__Given records__:
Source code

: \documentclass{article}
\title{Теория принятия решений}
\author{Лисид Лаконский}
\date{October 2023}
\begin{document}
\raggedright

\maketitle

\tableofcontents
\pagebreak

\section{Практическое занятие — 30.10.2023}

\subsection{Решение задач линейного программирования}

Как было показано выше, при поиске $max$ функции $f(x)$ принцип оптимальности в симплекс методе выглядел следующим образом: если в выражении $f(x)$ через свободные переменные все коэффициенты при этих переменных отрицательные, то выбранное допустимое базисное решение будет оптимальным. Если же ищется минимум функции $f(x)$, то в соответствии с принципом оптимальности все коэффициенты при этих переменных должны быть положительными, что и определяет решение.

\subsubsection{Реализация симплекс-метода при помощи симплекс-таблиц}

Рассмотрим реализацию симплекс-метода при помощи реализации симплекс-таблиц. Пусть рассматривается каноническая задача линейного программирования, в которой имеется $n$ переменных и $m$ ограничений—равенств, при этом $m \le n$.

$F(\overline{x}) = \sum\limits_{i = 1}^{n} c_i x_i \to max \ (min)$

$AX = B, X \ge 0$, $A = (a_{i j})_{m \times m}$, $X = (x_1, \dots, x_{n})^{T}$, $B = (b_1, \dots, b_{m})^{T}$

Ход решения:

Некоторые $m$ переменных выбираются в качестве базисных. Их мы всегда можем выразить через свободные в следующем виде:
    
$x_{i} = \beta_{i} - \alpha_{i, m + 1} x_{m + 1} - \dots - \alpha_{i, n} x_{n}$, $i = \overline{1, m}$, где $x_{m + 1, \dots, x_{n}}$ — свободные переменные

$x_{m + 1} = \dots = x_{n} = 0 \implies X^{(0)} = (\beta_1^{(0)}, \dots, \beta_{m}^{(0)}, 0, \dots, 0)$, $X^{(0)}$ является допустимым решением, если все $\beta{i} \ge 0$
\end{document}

__Work task__: Working from the entries above, filter out every line that lacks "таблиц" and copy what remains.

__Result for this task__:
\subsubsection{Реализация симплекс-метода при помощи симплекс-таблиц}
Рассмотрим реализацию симплекс-метода при помощи реализации симплекс-таблиц. Пусть рассматривается каноническая задача линейного программирования, в которой имеется $n$ переменных и $m$ ограничений—равенств, при этом $m \le n$.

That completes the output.